Sesenta y seis años antes de obtener el voto, en 1887, la revista Violetas del Anáhuac, dirigida por Laureana Wright, planteó por primera vez la demanda del sufragio femenino. Después sería Hermila Galindo, en el primer Congreso Feminista en Yucatán, quien impulsó esta demanda en su discurso inaugural. A partir de entonces, mujeres decididas han dado la lucha para conseguir la paridad en la política, una condición indispensable para lograr una sociedad más democrática y la igualdad de género en muchos otros ámbitos. Sin embargo, María de los Ángeles Moreno, la primera mujer en dirigir un partido político en México, el Revolucionario Institucional —cuando aún no existía alternancia—, asegura que, “en la práctica, se han encontrado muchas formas de darle la vuelta a la paridad”.

Si bien es cierto que hay avances en la igualdad ante la ley, en lo que ONU Mujeres denomina “igualdad de facto” aún hay obstáculos y paradigmas que enfrentar para que las mujeres incursionen en la vida política de México en un terreno parejo. “No se corresponde el talento de las mujeres y su posición en puestos de poder”, enfatiza Ana Güezmes, representante de ONU Mujeres en México.

“Parece que todo lo que ya ganamos surgió de la nada, pero hay una historia donde algunas no vivieron las libertades que hoy tenemos”, acota Patricia Mercado, actual secretaria de Gobierno de la CDMX y candidata presidencial por el Partido Alternativa Socialdemócrata y Campesina en el 2006.

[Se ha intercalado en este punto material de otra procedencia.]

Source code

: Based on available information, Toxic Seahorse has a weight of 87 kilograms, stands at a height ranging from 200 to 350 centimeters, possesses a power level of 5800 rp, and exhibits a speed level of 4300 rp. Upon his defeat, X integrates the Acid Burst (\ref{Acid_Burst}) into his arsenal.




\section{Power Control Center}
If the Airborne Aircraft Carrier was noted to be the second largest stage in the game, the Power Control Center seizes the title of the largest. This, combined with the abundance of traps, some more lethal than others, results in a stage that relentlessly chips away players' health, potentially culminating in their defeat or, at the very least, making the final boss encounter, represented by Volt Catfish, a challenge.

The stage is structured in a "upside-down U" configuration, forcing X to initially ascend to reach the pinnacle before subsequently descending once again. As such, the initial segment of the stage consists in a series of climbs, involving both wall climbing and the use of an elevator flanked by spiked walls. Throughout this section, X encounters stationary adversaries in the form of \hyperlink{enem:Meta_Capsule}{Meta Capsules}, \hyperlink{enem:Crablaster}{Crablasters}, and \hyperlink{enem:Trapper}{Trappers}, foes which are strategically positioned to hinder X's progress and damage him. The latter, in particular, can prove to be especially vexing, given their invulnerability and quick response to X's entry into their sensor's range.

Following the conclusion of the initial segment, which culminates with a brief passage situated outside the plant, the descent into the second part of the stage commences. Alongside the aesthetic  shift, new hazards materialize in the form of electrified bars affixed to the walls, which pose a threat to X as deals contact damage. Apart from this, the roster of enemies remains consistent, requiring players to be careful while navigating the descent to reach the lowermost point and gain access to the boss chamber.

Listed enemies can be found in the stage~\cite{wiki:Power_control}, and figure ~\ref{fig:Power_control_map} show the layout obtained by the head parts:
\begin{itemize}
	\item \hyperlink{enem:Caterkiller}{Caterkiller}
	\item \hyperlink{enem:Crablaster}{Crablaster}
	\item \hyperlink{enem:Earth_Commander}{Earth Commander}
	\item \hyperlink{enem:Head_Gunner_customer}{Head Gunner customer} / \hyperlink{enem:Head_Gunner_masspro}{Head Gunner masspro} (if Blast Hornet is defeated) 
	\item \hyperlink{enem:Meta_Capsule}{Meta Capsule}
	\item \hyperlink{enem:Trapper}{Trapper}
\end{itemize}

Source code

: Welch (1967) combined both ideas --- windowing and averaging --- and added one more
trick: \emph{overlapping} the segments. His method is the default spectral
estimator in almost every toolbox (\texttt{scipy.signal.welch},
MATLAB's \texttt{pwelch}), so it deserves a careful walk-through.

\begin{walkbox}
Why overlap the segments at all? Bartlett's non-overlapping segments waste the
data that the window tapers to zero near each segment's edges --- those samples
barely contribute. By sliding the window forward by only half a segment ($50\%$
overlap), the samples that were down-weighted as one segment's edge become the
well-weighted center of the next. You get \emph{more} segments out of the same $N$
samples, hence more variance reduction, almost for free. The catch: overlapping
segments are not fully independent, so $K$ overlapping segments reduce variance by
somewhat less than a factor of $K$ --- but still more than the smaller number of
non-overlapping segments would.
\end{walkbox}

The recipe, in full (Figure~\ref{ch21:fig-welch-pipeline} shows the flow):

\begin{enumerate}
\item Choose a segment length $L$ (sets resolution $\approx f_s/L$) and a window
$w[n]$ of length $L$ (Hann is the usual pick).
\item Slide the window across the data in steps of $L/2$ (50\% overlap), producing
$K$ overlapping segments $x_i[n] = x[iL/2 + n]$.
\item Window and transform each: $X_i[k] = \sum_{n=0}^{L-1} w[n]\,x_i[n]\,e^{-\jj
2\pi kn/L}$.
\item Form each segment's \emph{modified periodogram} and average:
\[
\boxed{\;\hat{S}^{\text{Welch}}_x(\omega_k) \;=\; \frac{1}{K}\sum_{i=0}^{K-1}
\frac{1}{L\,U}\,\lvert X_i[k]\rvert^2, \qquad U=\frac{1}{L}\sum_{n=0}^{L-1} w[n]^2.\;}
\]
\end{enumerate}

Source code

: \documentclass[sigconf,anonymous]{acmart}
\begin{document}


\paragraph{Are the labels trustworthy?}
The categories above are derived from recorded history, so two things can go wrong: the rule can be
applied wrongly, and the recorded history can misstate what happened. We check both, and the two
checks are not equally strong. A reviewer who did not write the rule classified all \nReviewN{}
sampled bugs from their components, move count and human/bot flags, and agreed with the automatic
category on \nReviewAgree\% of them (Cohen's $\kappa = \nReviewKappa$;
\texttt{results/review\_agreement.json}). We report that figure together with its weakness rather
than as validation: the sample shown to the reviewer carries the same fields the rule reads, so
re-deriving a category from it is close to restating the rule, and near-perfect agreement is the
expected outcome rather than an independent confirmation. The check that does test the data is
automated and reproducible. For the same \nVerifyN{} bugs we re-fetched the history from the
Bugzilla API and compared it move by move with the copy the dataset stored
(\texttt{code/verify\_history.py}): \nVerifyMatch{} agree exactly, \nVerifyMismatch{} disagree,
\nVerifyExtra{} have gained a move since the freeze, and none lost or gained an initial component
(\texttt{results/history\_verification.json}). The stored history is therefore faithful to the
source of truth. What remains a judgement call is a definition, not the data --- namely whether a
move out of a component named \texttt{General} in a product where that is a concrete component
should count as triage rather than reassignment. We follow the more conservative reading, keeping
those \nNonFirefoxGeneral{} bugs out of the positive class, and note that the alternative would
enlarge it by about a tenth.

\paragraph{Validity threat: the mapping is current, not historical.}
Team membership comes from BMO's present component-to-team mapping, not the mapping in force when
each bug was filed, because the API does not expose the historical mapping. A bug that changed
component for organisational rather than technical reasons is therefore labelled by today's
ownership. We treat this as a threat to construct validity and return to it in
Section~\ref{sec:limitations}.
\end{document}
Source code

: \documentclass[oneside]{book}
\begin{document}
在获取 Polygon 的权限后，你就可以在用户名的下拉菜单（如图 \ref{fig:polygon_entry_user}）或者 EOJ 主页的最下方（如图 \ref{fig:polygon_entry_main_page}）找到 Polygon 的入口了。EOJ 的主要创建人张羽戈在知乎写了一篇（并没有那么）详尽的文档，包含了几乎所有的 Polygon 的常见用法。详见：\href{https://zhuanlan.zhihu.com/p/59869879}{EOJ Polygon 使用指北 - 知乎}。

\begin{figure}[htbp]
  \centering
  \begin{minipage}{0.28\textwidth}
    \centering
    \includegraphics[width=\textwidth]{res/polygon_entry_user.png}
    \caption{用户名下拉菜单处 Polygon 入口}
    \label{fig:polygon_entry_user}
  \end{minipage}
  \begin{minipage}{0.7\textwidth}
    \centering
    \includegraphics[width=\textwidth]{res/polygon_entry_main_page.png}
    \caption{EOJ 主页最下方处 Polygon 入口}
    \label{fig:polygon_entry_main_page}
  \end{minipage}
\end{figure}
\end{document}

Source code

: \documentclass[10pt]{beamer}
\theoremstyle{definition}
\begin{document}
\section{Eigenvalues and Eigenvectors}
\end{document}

En las historias que narran cinco destacadas mujeres políticas resaltan los nombres de las pioneras: en 1954, Aurora Jiménez Palacios, primera diputada federal; en 1964, María Lavalle Urbina y Alicia Arellano Tapia, primeras senadoras; en 1979, Griselda Álvarez se convierte en la primera gobernadora de una entidad, Colima; en 1982 y en 1988, Rosario Ibarra de Piedra es la primera candidata a la presidencia de la república por el Partido Revolucionario de los Trabajadores; en 1989 es electa la primera senadora de oposición, Ifigenia Martínez, por el Frente Democrático Nacional.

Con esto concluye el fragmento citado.